Financial Institutions Information Security Protection Policy

November 14, 2016

Many types of financial institutions store various types of personal information of customers. This storage of personal information carries with it the risk of exposure of private information as well as the possibility of that data being used for identity theft.

The Financial Institutions Information Security Protection Policy, EC 00 11 01 14, was developed with those issues in mind.

Topics covered:

Introduction

Section I – insuring agreements

Section II – limits

Section III – deductible

Section IV – defense and settlements

Exclusions

Conditions

Definitions

Introduction

This form is designed for use for financial institutions including banks, savings institutions, securities brokers and dealers, insurance companies, finance companies, credits unions and mortgage bankers. The first three insuring agreements, for web site publishing, security breach and programming errors and omissions liability have limits beginning at $500,000 with a $5,000 deductible. Both may be increased, and the deductible may also be decreased if so desired by the insured.

The policy has a basic and an extended reporting period for the first three insuring agreements. These will be discussed where necessary. In order for the insuring agreements to apply, there must be an aggregate limit shown in the declarations.

 

Section I – Insuring Agreements

 

Agreements for which an Aggregate Limit Of Insurance is shown in the Declarations:

1. Web Site Publishing Liability

We will pay for both "loss" that the "insured" becomes legally obligated to pay and "defense expenses" as a result of a "claim" first made against the "insured" during the "policy period" or during the applicable Extended Reporting Period, for a "wrongful act" or a series of "interrelated wrongful acts" taking place on or after the Retroactive Date, if any, shown in the Declarations and before the end of the "policy period".

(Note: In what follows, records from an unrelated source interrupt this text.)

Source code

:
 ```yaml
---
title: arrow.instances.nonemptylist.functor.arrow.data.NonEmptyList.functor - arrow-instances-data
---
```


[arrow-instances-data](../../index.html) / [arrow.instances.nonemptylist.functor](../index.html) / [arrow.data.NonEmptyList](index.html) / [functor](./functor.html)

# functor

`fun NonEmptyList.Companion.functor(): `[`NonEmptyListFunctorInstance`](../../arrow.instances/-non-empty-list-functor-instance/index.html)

2. Security Breach Liability

a. We will pay for both "loss" that the "insured" becomes legally obligated to pay and "defense expenses" as a result of a "claim" first made against the "insured" during the "policy period" or during the applicable Extended Reporting Period, for a "wrongful act" or a series of "interrelated wrongful acts" taking place on or after the Retroactive Date, if any, shown in the Declarations and before the end of the "policy period".

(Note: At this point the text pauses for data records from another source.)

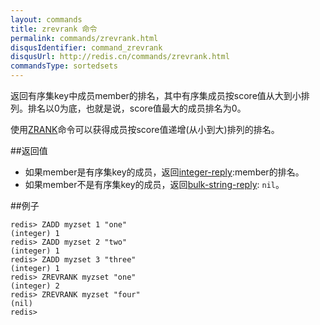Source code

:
 ```yaml
---
layout: commands
title: zrevrank 命令
permalink: commands/zrevrank.html
disqusIdentifier: command_zrevrank
disqusUrl: http://redis.cn/commands/zrevrank.html
commandsType: sortedsets
---
```


返回有序集key中成员member的排名，其中有序集成员按score值从大到小排列。排名以0为底，也就是说，score值最大的成员排名为0。

使用[ZRANK](/commands/zrank.html)命令可以获得成员按score值递增(从小到大)排列的排名。

##返回值

- 如果member是有序集key的成员，返回[integer-reply](/topics/protocol#integer-reply):member的排名。
- 如果member不是有序集key的成员，返回[bulk-string-reply](/topics/protocol#bulk-string-reply): `nil`。

##例子

	redis> ZADD myzset 1 "one"
	(integer) 1
	redis> ZADD myzset 2 "two"
	(integer) 1
	redis> ZADD myzset 3 "three"
	(integer) 1
	redis> ZREVRANK myzset "one"
	(integer) 2
	redis> ZREVRANK myzset "four"
	(nil)
	redis>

b. We will pay for both "loss" and "defense expenses" as a result of a "claim" in the form of a "regulatory proceeding" first made against the "insured" during the "policy period" or during the applicable Extended Reporting Period, in response to a "wrongful act" or a series of "interrelated wrongful acts" covered under Paragraph 2.a.

 

Analysis

 

The definition of "wrongful acts" is key to the understanding of coverage provided in the first three insuring agreements. For the Web Site Publishing insuring agreement, "wrongful acts" includes actual or alleged errors, misstatements or misleading statements published or posted by the insured on its web site. The posting must result in any type of infringement of another's copyright, title, slogan, trademark, trade name, trade dress, service mark or name, any defamation against a person or organization or a violation of a person's right of privacy. If an insurance company accidentally posted details of an insured's claim on the website, that would be covered.

 

"Interrelated wrongful acts" are acts that have a fact, circumstance, situation, event, transaction or cause, or series of such in common. The repeated posting of a trademark that is too similar to a competitor's trademark would be "interrelated wrongful acts."

 

Like any liability policy, coverage is for loss the insured is legally obligated to pay including defense costs as a result of the claim made during the policy period or extended reporting period if there is one. Any loss must take place after the end of the retroactive date on the declarations and before the end of the policy period.

 

The first section of the second insuring agreement, Security Breach Liability, has the exact same wording as the web site liability agreement. What is different is the definition of "wrongful acts" used for this agreement. A "wrongful act" for this agreement involves actual or alleged neglect, breach of duty or omission by an "insured" that results in a "security breach" or a "computer system" transmitting by e-mail or other means a "virus" to another person or organization. If the insured does not have proper security for its computer system and the system is hacked, spreading a virus to all customers, coverage is provided as long as the insured is legally liable. Or, if the personal information of the insured's customers is accessed and used to create false identities or simply make ill use of the customer's charge cards, coverage is provided. Defense costs are provided as well.

 

A "security breach" is defined as the acquisition of "personal information" within the "computer system" of the insured by an unauthorized person or someone authorized to access the information but who discloses it without authorization, for example hackers selling the customers' information. "Personal information" includes social security numbers, protected health information, driver's license numbers, and other protected information. A "computer system" is the computers, transportable or handheld devices, other electronic storage devices and components, systems and applications software, and communication networks by which data is collected, stored, transmitted, or retrieved. So not only are the computers in the office covered, but tablets, smart phones, and other devices used by the company and its employees.